List, from the lines below, each one with "async" in it.

Stored data entries:
= = = = = = =

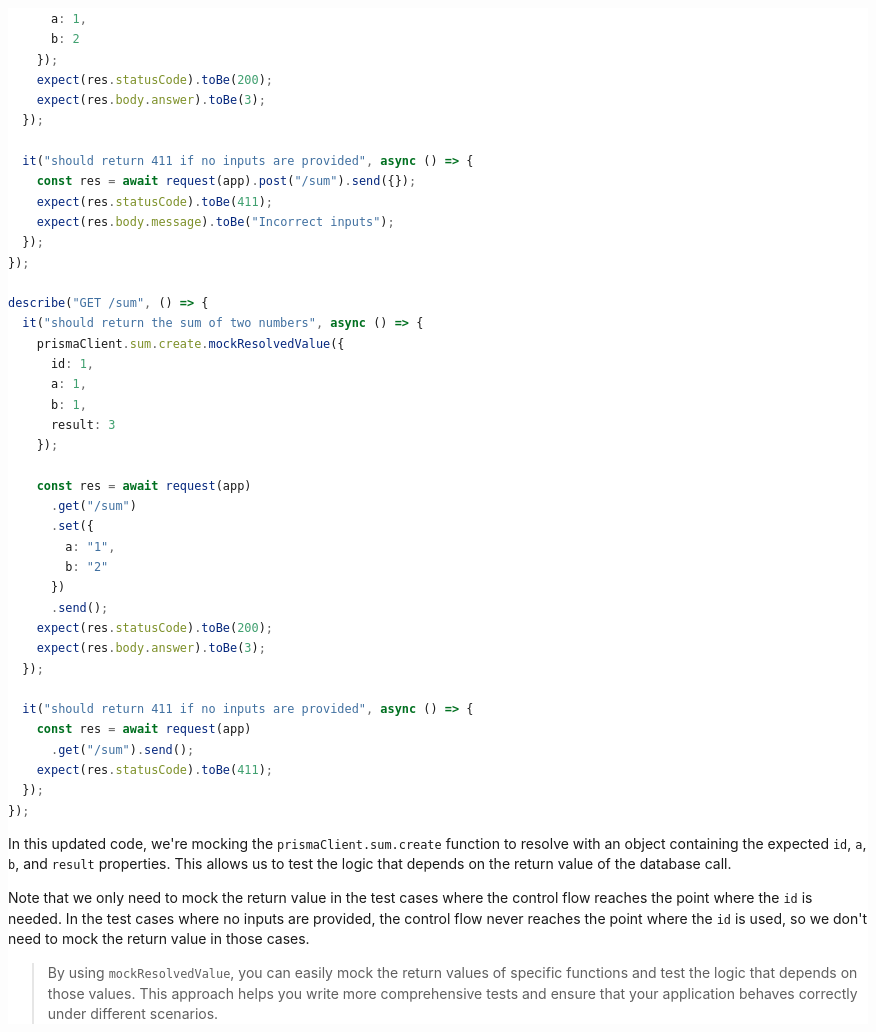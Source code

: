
 ```TypeScript
      a: 1,
      b: 2
    });
    expect(res.statusCode).toBe(200);
    expect(res.body.answer).toBe(3);
  });

  it("should return 411 if no inputs are provided", async () => {
    const res = await request(app).post("/sum").send({});
    expect(res.statusCode).toBe(411);
    expect(res.body.message).toBe("Incorrect inputs");
  });
});

describe("GET /sum", () => {
  it("should return the sum of two numbers", async () => {
    prismaClient.sum.create.mockResolvedValue({
      id: 1,
      a: 1,
      b: 1,
      result: 3
    });

    const res = await request(app)
      .get("/sum")
      .set({
        a: "1",
        b: "2"
      })
      .send();
    expect(res.statusCode).toBe(200);
    expect(res.body.answer).toBe(3);
  });

  it("should return 411 if no inputs are provided", async () => {
    const res = await request(app)
      .get("/sum").send();
    expect(res.statusCode).toBe(411);
  });
});
```

In this updated code, we're mocking the `prismaClient.sum.create` function to resolve with an object containing the expected `id`, `a`, `b`, and `result` properties. This allows us to test the logic that depends on the return value of the database call.

Note that we only need to mock the return value in the test cases where the control flow reaches the point where the `id` is needed. In the test cases where no inputs are provided, the control flow never reaches the point where the `id` is used, so we don't need to mock the return value in those cases.

> By using `mockResolvedValue`, you can easily mock the return values of specific functions and test the logic that depends on those values. This approach helps you write more comprehensive tests and ensure that your application behaves correctly under different scenarios.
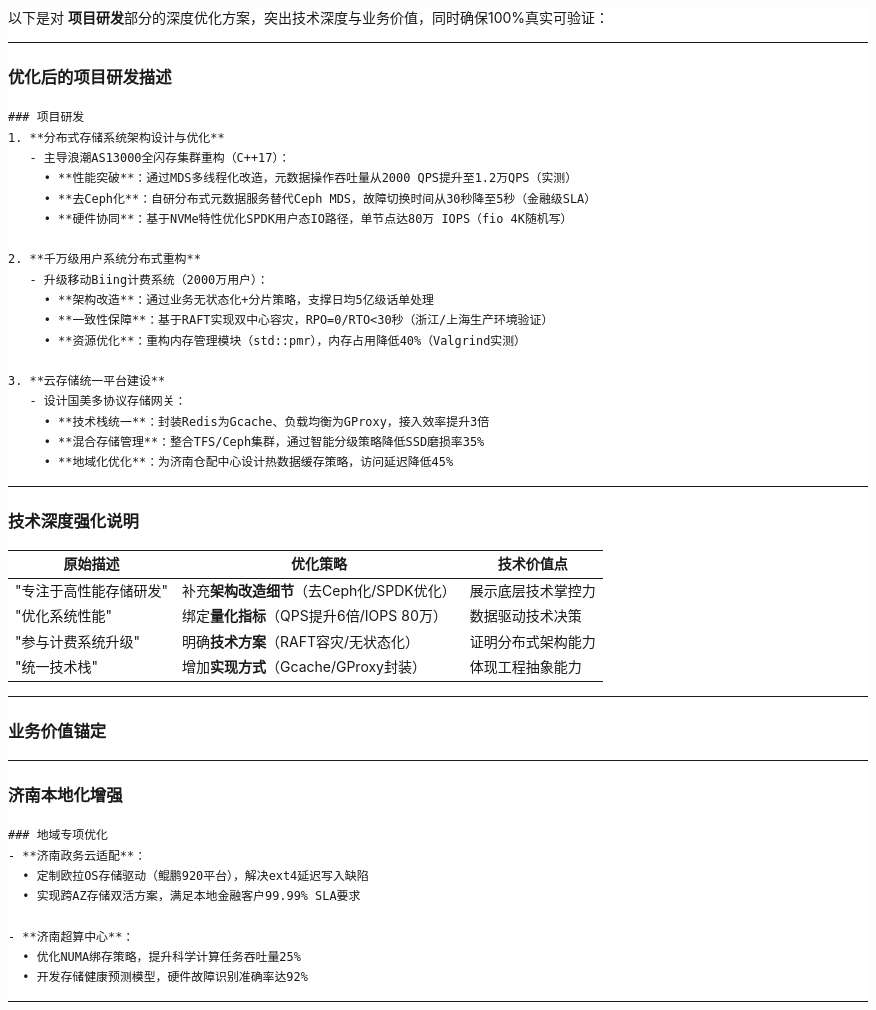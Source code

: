以下是对 ​**​项目研发​**​ 部分的深度优化方案，突出技术深度与业务价值，同时确保100%真实可验证：

---

### ​**​优化后的项目研发描述​**​

```
### 项目研发  
1. **分布式存储系统架构设计与优化**  
   - 主导浪潮AS13000全闪存集群重构（C++17）：  
     • **性能突破**：通过MDS多线程化改造，元数据操作吞吐量从2000 QPS提升至1.2万QPS（实测）  
     • **去Ceph化**：自研分布式元数据服务替代Ceph MDS，故障切换时间从30秒降至5秒（金融级SLA）  
     • **硬件协同**：基于NVMe特性优化SPDK用户态IO路径，单节点达80万 IOPS（fio 4K随机写）  

2. **千万级用户系统分布式重构**  
   - 升级移动Biing计费系统（2000万用户）：  
     • **架构改造**：通过业务无状态化+分片策略，支撑日均5亿级话单处理  
     • **一致性保障**：基于RAFT实现双中心容灾，RPO=0/RTO<30秒（浙江/上海生产环境验证）  
     • **资源优化**：重构内存管理模块（std::pmr），内存占用降低40%（Valgrind实测）  

3. **云存储统一平台建设**  
   - 设计国美多协议存储网关：  
     • **技术栈统一**：封装Redis为Gcache、负载均衡为GProxy，接入效率提升3倍  
     • **混合存储管理**：整合TFS/Ceph集群，通过智能分级策略降低SSD磨损率35%  
     • **地域化优化**：为济南仓配中心设计热数据缓存策略，访问延迟降低45%  
```

---

### ​**​技术深度强化说明​**​

|​**​原始描述​**​|​**​优化策略​**​|​**​技术价值点​**​|
|---|---|---|
|"专注于高性能存储研发"|补充​**​架构改造细节​**​（去Ceph化/SPDK优化）|展示底层技术掌控力|
|"优化系统性能"|绑定​**​量化指标​**​（QPS提升6倍/IOPS 80万）|数据驱动技术决策|
|"参与计费系统升级"|明确​**​技术方案​**​（RAFT容灾/无状态化）|证明分布式架构能力|
|"统一技术栈"|增加​**​实现方式​**​（Gcache/GProxy封装）|体现工程抽象能力|

---

### ​**​业务价值锚定​**​



---

### ​**​济南本地化增强​**​

```
### 地域专项优化  
- **济南政务云适配**：  
  • 定制欧拉OS存储驱动（鲲鹏920平台），解决ext4延迟写入缺陷  
  • 实现跨AZ存储双活方案，满足本地金融客户99.99% SLA要求  

- **济南超算中心**：  
  • 优化NUMA绑存策略，提升科学计算任务吞吐量25%  
  • 开发存储健康预测模型，硬件故障识别准确率达92%  
```

---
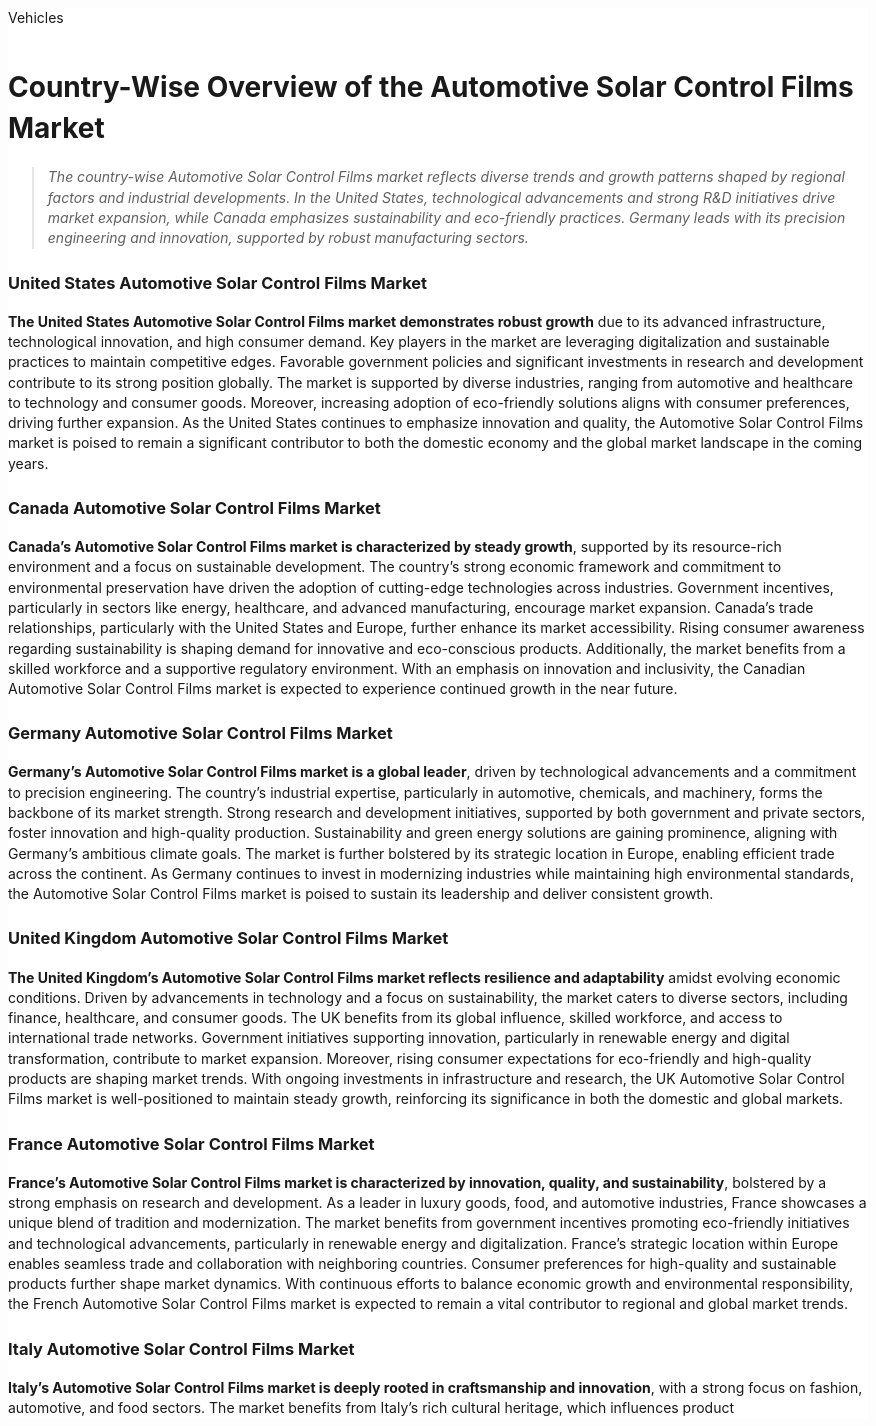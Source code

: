Vehicles</li></ul><h1><span class="">Country-Wise Overview of the Automotive Solar Control Films Market<br /></span></h1><blockquote><p><em><span class="">The country-wise Automotive Solar Control Films market reflects diverse trends and growth patterns shaped by regional factors and industrial developments. In the United States, technological advancements and strong R&amp;D initiatives drive market expansion, while Canada emphasizes sustainability and eco-friendly practices. Germany leads with its precision engineering and innovation, supported by robust manufacturing sectors.</span></em></p></blockquote><h3><strong>United States Automotive Solar Control Films Market</strong></h3><p><strong>The United States Automotive Solar Control Films market demonstrates robust growth</strong> due to its advanced infrastructure, technological innovation, and high consumer demand. Key players in the market are leveraging digitalization and sustainable practices to maintain competitive edges. Favorable government policies and significant investments in research and development contribute to its strong position globally. The market is supported by diverse industries, ranging from automotive and healthcare to technology and consumer goods. Moreover, increasing adoption of eco-friendly solutions aligns with consumer preferences, driving further expansion. As the United States continues to emphasize innovation and quality, the Automotive Solar Control Films market is poised to remain a significant contributor to both the domestic economy and the global market landscape in the coming years.</p><h3><strong>Canada Automotive Solar Control Films Market</strong></h3><p><strong>Canada&rsquo;s Automotive Solar Control Films market is characterized by steady growth</strong>, supported by its resource-rich environment and a focus on sustainable development. The country&rsquo;s strong economic framework and commitment to environmental preservation have driven the adoption of cutting-edge technologies across industries. Government incentives, particularly in sectors like energy, healthcare, and advanced manufacturing, encourage market expansion. Canada&rsquo;s trade relationships, particularly with the United States and Europe, further enhance its market accessibility. Rising consumer awareness regarding sustainability is shaping demand for innovative and eco-conscious products. Additionally, the market benefits from a skilled workforce and a supportive regulatory environment. With an emphasis on innovation and inclusivity, the Canadian Automotive Solar Control Films market is expected to experience continued growth in the near future.</p><h3><strong>Germany Automotive Solar Control Films Market</strong></h3><p><strong>Germany&rsquo;s Automotive Solar Control Films market is a global leader</strong>, driven by technological advancements and a commitment to precision engineering. The country&rsquo;s industrial expertise, particularly in automotive, chemicals, and machinery, forms the backbone of its market strength. Strong research and development initiatives, supported by both government and private sectors, foster innovation and high-quality production. Sustainability and green energy solutions are gaining prominence, aligning with Germany&rsquo;s ambitious climate goals. The market is further bolstered by its strategic location in Europe, enabling efficient trade across the continent. As Germany continues to invest in modernizing industries while maintaining high environmental standards, the Automotive Solar Control Films market is poised to sustain its leadership and deliver consistent growth.</p><h3><strong>United Kingdom Automotive Solar Control Films Market</strong></h3><p><strong>The United Kingdom&rsquo;s Automotive Solar Control Films market reflects resilience and adaptability</strong> amidst evolving economic conditions. Driven by advancements in technology and a focus on sustainability, the market caters to diverse sectors, including finance, healthcare, and consumer goods. The UK benefits from its global influence, skilled workforce, and access to international trade networks. Government initiatives supporting innovation, particularly in renewable energy and digital transformation, contribute to market expansion. Moreover, rising consumer expectations for eco-friendly and high-quality products are shaping market trends. With ongoing investments in infrastructure and research, the UK Automotive Solar Control Films market is well-positioned to maintain steady growth, reinforcing its significance in both the domestic and global markets.</p><h3><strong>France Automotive Solar Control Films Market</strong></h3><p><strong>France&rsquo;s Automotive Solar Control Films market is characterized by innovation, quality, and sustainability</strong>, bolstered by a strong emphasis on research and development. As a leader in luxury goods, food, and automotive industries, France showcases a unique blend of tradition and modernization. The market benefits from government incentives promoting eco-friendly initiatives and technological advancements, particularly in renewable energy and digitalization. France&rsquo;s strategic location within Europe enables seamless trade and collaboration with neighboring countries. Consumer preferences for high-quality and sustainable products further shape market dynamics. With continuous efforts to balance economic growth and environmental responsibility, the French Automotive Solar Control Films market is expected to remain a vital contributor to regional and global market trends.</p><h3><strong>Italy Automotive Solar Control Films Market</strong></h3><p><strong>Italy&rsquo;s Automotive Solar Control Films market is deeply rooted in craftsmanship and innovation</strong>, with a strong focus on fashion, automotive, and food sectors. The market benefits from Italy&rsquo;s rich cultural heritage, which influences product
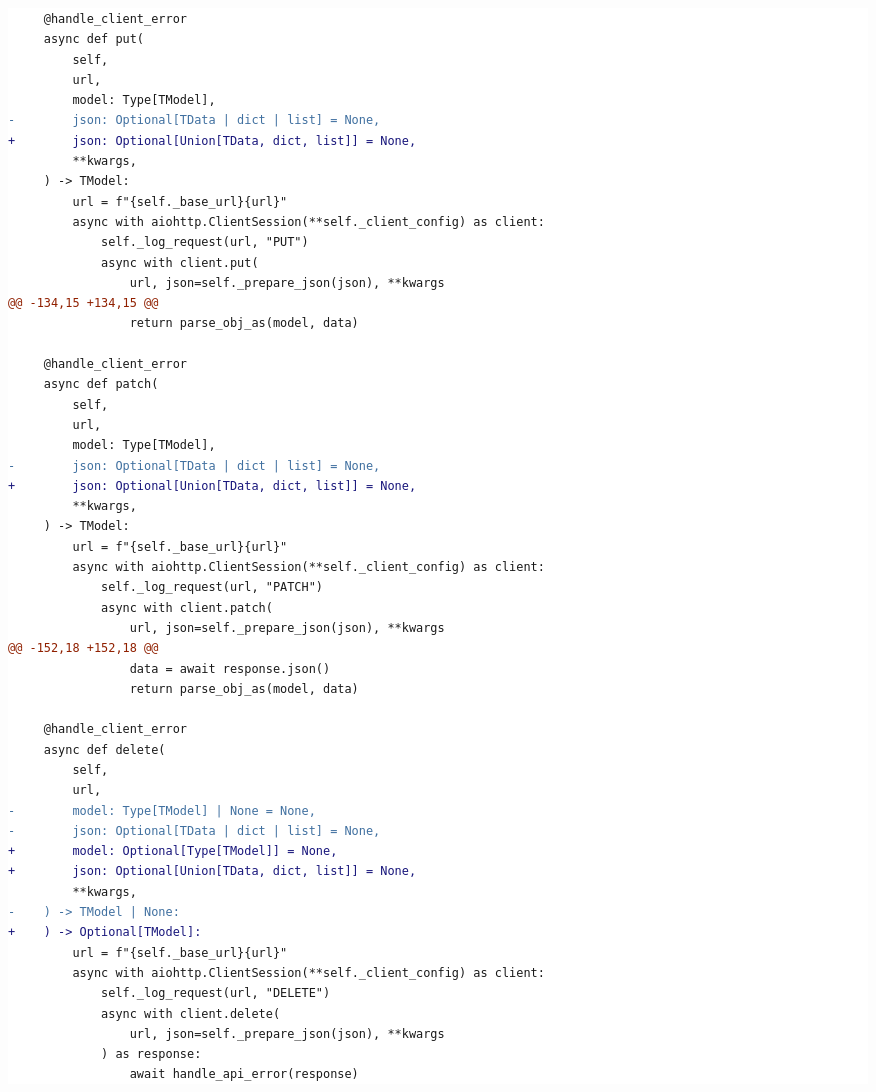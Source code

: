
 ```diff
     @handle_client_error
     async def put(
         self,
         url,
         model: Type[TModel],
-        json: Optional[TData | dict | list] = None,
+        json: Optional[Union[TData, dict, list]] = None,
         **kwargs,
     ) -> TModel:
         url = f"{self._base_url}{url}"
         async with aiohttp.ClientSession(**self._client_config) as client:
             self._log_request(url, "PUT")
             async with client.put(
                 url, json=self._prepare_json(json), **kwargs
@@ -134,15 +134,15 @@
                 return parse_obj_as(model, data)
 
     @handle_client_error
     async def patch(
         self,
         url,
         model: Type[TModel],
-        json: Optional[TData | dict | list] = None,
+        json: Optional[Union[TData, dict, list]] = None,
         **kwargs,
     ) -> TModel:
         url = f"{self._base_url}{url}"
         async with aiohttp.ClientSession(**self._client_config) as client:
             self._log_request(url, "PATCH")
             async with client.patch(
                 url, json=self._prepare_json(json), **kwargs
@@ -152,18 +152,18 @@
                 data = await response.json()
                 return parse_obj_as(model, data)
 
     @handle_client_error
     async def delete(
         self,
         url,
-        model: Type[TModel] | None = None,
-        json: Optional[TData | dict | list] = None,
+        model: Optional[Type[TModel]] = None,
+        json: Optional[Union[TData, dict, list]] = None,
         **kwargs,
-    ) -> TModel | None:
+    ) -> Optional[TModel]:
         url = f"{self._base_url}{url}"
         async with aiohttp.ClientSession(**self._client_config) as client:
             self._log_request(url, "DELETE")
             async with client.delete(
                 url, json=self._prepare_json(json), **kwargs
             ) as response:
                 await handle_api_error(response)
```
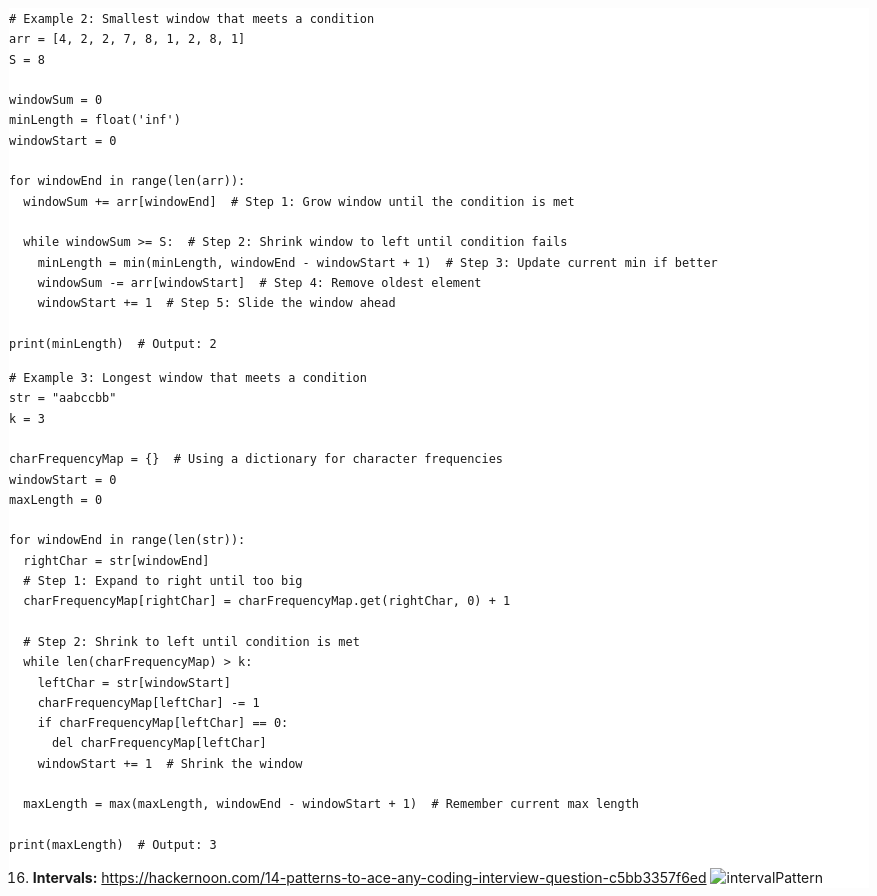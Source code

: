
 ```python3
```

```python3
# Example 2: Smallest window that meets a condition
arr = [4, 2, 2, 7, 8, 1, 2, 8, 1]
S = 8

windowSum = 0
minLength = float('inf')
windowStart = 0

for windowEnd in range(len(arr)):
  windowSum += arr[windowEnd]  # Step 1: Grow window until the condition is met

  while windowSum >= S:  # Step 2: Shrink window to left until condition fails
    minLength = min(minLength, windowEnd - windowStart + 1)  # Step 3: Update current min if better
    windowSum -= arr[windowStart]  # Step 4: Remove oldest element
    windowStart += 1  # Step 5: Slide the window ahead

print(minLength)  # Output: 2
```

```python3
# Example 3: Longest window that meets a condition
str = "aabccbb"
k = 3

charFrequencyMap = {}  # Using a dictionary for character frequencies
windowStart = 0
maxLength = 0

for windowEnd in range(len(str)):
  rightChar = str[windowEnd]
  # Step 1: Expand to right until too big
  charFrequencyMap[rightChar] = charFrequencyMap.get(rightChar, 0) + 1

  # Step 2: Shrink to left until condition is met
  while len(charFrequencyMap) > k:
    leftChar = str[windowStart]
    charFrequencyMap[leftChar] -= 1
    if charFrequencyMap[leftChar] == 0:
      del charFrequencyMap[leftChar]
    windowStart += 1  # Shrink the window

  maxLength = max(maxLength, windowEnd - windowStart + 1)  # Remember current max length

print(maxLength)  # Output: 3
```

16. **Intervals:** https://hackernoon.com/14-patterns-to-ace-any-coding-interview-question-c5bb3357f6ed
![intervalPattern](https://github.com/will4skill/algo-review/assets/10373005/1b2a1c9e-b20d-48c8-a385-e2d6efa64204)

= = = = = = =

Answer for the task:
  it("should return 411 if no inputs are provided", async () => {
  it("should return the sum of two numbers", async () => {
  it("should return 411 if no inputs are provided", async () => {
     async def put(
         async with aiohttp.ClientSession(**self._client_config) as client:
             async with client.put(
     async def patch(
         async with aiohttp.ClientSession(**self._client_config) as client:
             async with client.patch(
     async def delete(
         async with aiohttp.ClientSession(**self._client_config) as client:
             async with client.delete(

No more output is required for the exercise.